Goal 1 - extend a Language Engineering architecture
The project established an LE architecture within which minority LE can take place. To be truly generic platforms, LE architectures cannot be limited to specific languages/writing systems; the EPSRC workshop on LE architectures (“A Workshop on Language Processing Architectures and the Use and Distribution of Language Resources”, EPSRC ref. GR/M44545) led to the conclusion that LE architectures need to expand beyond their current focus on European languages. To this end, EMILLE extended GATE (the General Architecture for Text Engineering) to be fully UNICODE compliant so that it may act as a framework for exploiting the EMILLE corpora. By doing so we established a framework within which language processing tools for non-South Asian languages can be recycled in the context of South Asian language processing (see goal 3 below).

GATE was extended at Sheffield to meet the needs of EMILLE. GATE was first released in 1996 and has since had a wide take-up in language processing laboratories around the world (Cunningham, Gaizauskas, Humphreys, and Wilks, 1999). The system is a domain-specific software architecture/development environment that supports researchers in natural language processing and computational linguistics/developers who are producing and delivering LE systems. It has been used for a wide variety of applications including information extraction (Gaizauskas and Wilks, 1998) and sense tagging (Cunningham, Stevenson, and Wilks, 1998). A new version of the system has been developed which extends the established principals of version 1 to support research into language resources (Cunningham, Peters, McCauley, Bontcheva, and Wilks, 1998). This version takes advantage of new developments on the Internet, and is a distributed, Java-based system. This version of GATE was further extended within the EMILLE project.

Corpus validation tools were incorporated within GATE, and basic tools developed to allow for the rapid development of corpus headers and mark-up. With corpus building and validation tools in place, GATE is an architecture within which TEI conformant corpus texts can be developed and validated.

See also the GATE website.

Goal 2 - develop corpora

EMILLE generated large written corpora words for Bengali, Gujarati, Hindi, Panjabi, Singhalese, Tamil and Urdu. These were the South Asian languages indicated as being those most wanted by the LE community in the Baker & McEnery (1999) survey. Other languages were added to this set as the project developed. For those languages with a UK community large enough to sustain spoken corpus collection (Bengali, Gujarati, Hindi, Panjabi and Urdu) EMILLE also produced spoken corpora.

Written Data
Alongside 94 million words of monolingual written data, the corpus contains 200,000 words of parallel text in English, Bengali, Gujarati, Hindi, Punjabi and Urdu. The remainder will be monolingual corpus data. We chose a figure of 200,000 words as a corpus of this size produced by the MULTEXT project proved an adequate basis for the largest comparative evaluation exercise for alignment tools yet undertaken (Langlais et al 1998). While other work relying on parallel corpus data may require larger corpora, we believe that parallel corpora of 200,000 words are clearly useful to those needing to exploit such corpora. The primary donor for the parallel corpus was the UK government.
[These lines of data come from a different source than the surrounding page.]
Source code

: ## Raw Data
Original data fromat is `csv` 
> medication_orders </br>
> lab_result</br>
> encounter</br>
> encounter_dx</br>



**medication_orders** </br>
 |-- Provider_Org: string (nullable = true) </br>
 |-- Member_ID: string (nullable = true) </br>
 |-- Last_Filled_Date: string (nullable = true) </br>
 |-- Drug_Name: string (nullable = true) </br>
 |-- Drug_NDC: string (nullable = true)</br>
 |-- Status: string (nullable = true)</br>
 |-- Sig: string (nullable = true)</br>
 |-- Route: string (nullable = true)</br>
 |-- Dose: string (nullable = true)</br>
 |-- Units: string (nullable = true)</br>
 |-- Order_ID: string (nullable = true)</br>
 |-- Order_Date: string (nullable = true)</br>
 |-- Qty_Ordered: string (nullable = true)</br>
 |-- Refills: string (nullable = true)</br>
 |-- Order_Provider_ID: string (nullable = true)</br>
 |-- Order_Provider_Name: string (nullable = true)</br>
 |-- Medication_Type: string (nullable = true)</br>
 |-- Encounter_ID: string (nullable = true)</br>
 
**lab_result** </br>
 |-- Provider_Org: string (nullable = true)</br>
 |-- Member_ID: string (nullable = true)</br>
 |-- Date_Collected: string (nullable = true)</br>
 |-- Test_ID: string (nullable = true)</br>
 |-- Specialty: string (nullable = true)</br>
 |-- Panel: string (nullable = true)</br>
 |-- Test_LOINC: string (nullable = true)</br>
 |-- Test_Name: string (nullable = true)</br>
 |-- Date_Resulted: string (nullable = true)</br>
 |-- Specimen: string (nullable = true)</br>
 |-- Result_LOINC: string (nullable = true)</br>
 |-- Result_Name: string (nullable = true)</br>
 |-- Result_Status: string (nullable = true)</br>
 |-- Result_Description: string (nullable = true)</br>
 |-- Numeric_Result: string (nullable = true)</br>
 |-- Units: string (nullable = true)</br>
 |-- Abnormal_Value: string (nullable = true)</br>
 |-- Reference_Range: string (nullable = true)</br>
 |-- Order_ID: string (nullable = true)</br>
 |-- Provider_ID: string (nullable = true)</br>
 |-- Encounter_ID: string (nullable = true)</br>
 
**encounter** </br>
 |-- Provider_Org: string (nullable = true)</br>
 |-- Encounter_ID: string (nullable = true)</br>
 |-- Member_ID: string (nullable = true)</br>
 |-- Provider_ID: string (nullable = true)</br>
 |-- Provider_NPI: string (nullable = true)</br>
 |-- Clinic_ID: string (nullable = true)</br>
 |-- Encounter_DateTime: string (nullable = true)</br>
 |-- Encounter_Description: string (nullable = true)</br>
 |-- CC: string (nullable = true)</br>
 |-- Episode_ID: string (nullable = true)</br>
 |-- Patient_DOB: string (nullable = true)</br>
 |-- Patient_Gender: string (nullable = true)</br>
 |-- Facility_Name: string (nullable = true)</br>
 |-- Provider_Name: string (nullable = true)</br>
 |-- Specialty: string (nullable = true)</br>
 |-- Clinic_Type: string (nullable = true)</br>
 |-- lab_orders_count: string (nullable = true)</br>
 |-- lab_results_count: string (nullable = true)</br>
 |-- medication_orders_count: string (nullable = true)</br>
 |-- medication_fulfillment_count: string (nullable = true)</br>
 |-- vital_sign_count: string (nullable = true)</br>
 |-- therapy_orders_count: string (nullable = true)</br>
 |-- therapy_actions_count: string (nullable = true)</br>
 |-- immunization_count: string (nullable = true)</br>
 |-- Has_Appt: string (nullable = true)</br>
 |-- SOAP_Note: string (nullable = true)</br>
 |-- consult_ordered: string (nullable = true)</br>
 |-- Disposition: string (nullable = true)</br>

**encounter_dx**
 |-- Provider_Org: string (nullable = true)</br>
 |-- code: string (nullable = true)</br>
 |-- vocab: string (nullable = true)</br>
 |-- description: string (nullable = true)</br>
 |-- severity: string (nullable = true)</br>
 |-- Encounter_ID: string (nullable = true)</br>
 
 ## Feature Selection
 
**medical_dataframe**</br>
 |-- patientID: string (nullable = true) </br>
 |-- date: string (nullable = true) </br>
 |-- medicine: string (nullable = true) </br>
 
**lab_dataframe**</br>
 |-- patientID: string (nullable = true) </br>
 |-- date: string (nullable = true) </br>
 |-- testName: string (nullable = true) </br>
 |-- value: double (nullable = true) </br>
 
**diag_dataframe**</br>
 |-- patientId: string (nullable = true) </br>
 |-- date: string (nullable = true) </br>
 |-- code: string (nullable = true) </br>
For the monolingual written corpora, we did not attempt to balance the genres and data types as has been done for corpora such as the BNC. Our model of corpus building had to be opportunistic to maximise the amount of electronic data available to us. The monolingual texts were gathered both from the Indian subcontinent and from South Asian language communities worldwide. Contacts established on the MILLE project, such as Lake House printers in Sri Lanka, The Dept. of Health, the Sikh Parliament in Birmingham and community newspapers in the UK were further developed while gathering the data. Additionally over the course of the project we successfully established further contacts in order to widen the range of data suppliers contributing to the corpora. Most significantly, the EMILLE partners entered into an agreement with the Central Institute of Indian Languages, Mysore, to incorporate the CIIL's pre-existing text corpora into the EMILLE/CIIL Monolingual Written Corpora. This involved standardising text encoding and markup between the data collections, and situating the texts in an intergrated corpus structure. Combining our data collections in this way has had two major benefits. Firstly, the CIIL's data covers a variety of print genres, including scientific writing, fiction, and educational texts. Conversely, the EMILLE data contained a great deal of news data, harvested particularly from the World Wide Web, and relatively minor amounts of other text types. Thus, the genre spread of the final joint corpora is significantly better than could have been achieved without this collaboration. Secondly, this collaboration allowed us to look at a wider range of languages than originally planned, in addition to Bengali, Gujarati, Hindi, Punjabi, Singhalese, Tamil and Urdu, the joint corpora includes data in Assamese, Kannada, Malayalem, Marathi, Oriya and Telugu, bringing the total number of languages to fourteen.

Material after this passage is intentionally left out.